One nation under group treatment. I found that in a typical 12-step-based residential rehab day, there’s some type of group counseling, education, lecture, or other group activity about eight hours a day—not including meals. It may be surprising to learn how little individual counseling can go on when spending upward of $25,000 for a month at a high-end rehab. Clients at some of these places had an individual session with their addiction counselor a few times a week and for brief interludes in between sessions. And a psychologist might be seen once a week if they also had another mental health problem. At some outpatient programs, people said they received no one-on-one counseling. Despite the fact that group counseling is the predominant format, its use for addictions has not been well-researched and there is no evidence that it is critical to the recovery process. Some people benefit more from a one-one approach. Sarah J. said of her experience at traditional programs, “I don’t like groups—they make me uncomfortable. I have never shared in my life at a 12-step meeting.” When she attended a non-twelve-step program, “one of the most fantastic things” was that she didn’t have to go to any groups. (She went on to become an addiction professional, training for an advanced degree.)

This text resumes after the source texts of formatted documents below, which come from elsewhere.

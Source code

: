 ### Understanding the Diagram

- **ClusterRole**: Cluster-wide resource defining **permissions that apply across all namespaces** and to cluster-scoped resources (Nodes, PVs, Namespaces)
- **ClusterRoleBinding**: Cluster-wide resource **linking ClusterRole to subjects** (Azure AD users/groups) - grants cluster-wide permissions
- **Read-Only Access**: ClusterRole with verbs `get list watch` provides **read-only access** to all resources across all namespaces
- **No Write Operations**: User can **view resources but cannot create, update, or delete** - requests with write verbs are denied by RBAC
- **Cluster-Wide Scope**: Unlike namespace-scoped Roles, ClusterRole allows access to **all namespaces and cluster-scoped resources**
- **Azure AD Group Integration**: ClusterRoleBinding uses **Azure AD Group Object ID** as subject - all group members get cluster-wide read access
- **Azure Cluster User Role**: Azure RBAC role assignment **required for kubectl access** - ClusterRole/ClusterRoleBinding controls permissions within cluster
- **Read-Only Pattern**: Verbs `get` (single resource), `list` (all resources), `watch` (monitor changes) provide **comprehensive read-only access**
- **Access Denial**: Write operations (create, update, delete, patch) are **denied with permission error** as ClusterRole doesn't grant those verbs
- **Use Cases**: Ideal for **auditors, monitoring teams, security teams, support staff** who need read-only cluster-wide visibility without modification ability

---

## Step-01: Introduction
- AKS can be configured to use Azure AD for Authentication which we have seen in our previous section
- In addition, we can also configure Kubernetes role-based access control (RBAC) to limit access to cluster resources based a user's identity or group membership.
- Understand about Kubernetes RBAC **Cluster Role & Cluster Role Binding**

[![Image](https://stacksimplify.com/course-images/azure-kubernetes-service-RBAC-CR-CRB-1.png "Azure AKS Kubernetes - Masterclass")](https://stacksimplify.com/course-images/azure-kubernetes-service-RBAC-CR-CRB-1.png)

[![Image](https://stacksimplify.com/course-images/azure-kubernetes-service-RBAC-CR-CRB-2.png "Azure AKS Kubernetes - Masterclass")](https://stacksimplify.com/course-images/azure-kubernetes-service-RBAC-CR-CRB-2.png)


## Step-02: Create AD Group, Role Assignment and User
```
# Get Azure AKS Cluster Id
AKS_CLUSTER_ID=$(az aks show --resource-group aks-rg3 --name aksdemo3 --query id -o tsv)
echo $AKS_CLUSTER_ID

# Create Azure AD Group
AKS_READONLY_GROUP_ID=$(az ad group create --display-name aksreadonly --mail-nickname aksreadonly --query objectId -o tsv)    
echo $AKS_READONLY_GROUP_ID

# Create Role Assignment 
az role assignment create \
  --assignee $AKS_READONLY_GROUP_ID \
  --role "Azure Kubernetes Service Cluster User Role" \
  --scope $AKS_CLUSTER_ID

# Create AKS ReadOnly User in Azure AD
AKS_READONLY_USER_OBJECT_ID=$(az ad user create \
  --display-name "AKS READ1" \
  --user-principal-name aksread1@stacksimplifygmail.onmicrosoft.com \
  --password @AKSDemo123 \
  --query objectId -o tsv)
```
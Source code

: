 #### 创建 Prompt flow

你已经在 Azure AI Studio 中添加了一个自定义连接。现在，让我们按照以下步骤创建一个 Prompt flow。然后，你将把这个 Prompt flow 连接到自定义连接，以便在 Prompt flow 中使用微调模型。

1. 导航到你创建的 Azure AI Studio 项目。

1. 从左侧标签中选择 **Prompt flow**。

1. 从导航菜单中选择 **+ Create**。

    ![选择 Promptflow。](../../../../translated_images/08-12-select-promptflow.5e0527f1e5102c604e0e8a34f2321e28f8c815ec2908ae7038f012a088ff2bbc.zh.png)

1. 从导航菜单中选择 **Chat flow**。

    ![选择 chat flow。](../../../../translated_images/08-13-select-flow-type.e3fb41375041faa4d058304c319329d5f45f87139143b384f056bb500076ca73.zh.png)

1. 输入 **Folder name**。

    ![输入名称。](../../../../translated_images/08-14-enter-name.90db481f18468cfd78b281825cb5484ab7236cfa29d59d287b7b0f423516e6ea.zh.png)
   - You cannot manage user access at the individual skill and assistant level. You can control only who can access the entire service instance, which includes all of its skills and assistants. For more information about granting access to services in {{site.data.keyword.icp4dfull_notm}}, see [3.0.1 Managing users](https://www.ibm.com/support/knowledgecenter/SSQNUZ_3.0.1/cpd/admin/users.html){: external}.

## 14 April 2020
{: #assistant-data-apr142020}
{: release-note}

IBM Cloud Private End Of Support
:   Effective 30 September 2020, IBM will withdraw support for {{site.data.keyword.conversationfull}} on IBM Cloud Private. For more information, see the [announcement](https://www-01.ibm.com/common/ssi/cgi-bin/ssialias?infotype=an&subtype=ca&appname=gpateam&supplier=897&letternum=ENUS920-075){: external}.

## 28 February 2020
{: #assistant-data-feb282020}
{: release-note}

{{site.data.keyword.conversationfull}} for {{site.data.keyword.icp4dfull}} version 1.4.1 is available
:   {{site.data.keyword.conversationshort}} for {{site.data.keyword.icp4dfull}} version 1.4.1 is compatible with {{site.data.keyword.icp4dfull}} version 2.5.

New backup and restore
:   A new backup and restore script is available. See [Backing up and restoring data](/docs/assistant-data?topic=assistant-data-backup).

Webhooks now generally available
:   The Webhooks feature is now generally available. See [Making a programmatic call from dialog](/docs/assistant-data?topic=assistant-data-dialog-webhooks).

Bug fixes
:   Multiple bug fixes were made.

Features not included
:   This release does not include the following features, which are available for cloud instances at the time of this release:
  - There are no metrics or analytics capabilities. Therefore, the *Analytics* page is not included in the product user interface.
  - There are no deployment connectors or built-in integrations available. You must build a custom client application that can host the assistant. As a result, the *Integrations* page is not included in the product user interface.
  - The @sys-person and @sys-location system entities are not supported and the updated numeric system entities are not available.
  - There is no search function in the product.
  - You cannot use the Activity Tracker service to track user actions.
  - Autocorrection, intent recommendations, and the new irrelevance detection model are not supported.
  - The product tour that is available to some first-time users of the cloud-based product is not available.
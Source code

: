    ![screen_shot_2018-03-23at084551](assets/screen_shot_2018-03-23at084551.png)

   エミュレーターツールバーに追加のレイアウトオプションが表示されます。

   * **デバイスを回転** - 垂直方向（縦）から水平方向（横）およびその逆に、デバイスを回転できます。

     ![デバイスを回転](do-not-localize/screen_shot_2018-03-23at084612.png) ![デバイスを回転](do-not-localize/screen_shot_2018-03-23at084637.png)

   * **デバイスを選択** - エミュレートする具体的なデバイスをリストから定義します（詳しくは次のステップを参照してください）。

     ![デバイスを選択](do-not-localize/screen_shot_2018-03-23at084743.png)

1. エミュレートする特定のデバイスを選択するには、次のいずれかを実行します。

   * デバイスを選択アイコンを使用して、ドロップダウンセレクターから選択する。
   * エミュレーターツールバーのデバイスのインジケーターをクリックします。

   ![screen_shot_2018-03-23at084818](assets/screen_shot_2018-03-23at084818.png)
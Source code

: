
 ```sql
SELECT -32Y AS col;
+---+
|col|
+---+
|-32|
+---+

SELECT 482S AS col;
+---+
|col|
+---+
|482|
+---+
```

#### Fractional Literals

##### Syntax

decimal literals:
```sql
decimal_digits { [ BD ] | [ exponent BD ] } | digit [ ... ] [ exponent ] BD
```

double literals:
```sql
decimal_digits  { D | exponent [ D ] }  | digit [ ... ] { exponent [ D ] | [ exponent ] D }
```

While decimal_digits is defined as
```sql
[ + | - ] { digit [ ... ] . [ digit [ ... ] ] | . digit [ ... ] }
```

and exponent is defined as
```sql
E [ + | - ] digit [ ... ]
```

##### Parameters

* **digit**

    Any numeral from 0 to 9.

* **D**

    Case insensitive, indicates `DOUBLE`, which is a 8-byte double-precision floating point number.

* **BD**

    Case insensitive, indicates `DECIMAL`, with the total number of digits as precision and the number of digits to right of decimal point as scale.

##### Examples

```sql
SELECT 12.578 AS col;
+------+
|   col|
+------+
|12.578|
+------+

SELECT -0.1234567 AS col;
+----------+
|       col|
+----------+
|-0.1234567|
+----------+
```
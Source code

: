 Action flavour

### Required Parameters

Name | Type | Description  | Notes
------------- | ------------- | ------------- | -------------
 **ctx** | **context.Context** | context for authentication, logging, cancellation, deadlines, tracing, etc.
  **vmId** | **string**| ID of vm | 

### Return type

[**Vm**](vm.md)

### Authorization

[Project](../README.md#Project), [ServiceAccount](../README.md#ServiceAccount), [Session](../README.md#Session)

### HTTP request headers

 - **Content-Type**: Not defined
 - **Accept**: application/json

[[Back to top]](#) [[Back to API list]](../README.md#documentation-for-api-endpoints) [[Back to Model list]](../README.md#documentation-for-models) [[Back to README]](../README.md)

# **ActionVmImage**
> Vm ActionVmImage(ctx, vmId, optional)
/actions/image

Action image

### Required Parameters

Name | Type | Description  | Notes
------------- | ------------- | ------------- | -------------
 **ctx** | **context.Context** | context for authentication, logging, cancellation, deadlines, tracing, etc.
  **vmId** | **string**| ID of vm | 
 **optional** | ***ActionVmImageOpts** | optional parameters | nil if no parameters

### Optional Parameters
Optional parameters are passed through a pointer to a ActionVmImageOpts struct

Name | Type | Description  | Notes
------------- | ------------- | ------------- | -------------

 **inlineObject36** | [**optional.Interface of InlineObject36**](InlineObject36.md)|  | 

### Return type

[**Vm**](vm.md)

The truth is that people often do know what will work best for them. As prominent addiction psychologist William Miller, PhD, said, “Those who choose from among options tend to ‘own’ what they’ve chosen and stay with it. So why would you not let clients choose? If one thing isn’t working, you can try something else.” Indeed, a 2009 review of psychological studies published in the Journal of Clinical Psychology indicated that clients matched to their preferred treatment were about half as likely to drop out of treatment and had close to a 60 percent chance of showing greater improvement when compared with clients not given a choice. There’s no question that our addiction treatment system would help more people if it moved away from one-size-fits-all approaches, recognizing that there are many different paths to recovery.
What choices do you think people should be offered in order to make addiction treatment more effective?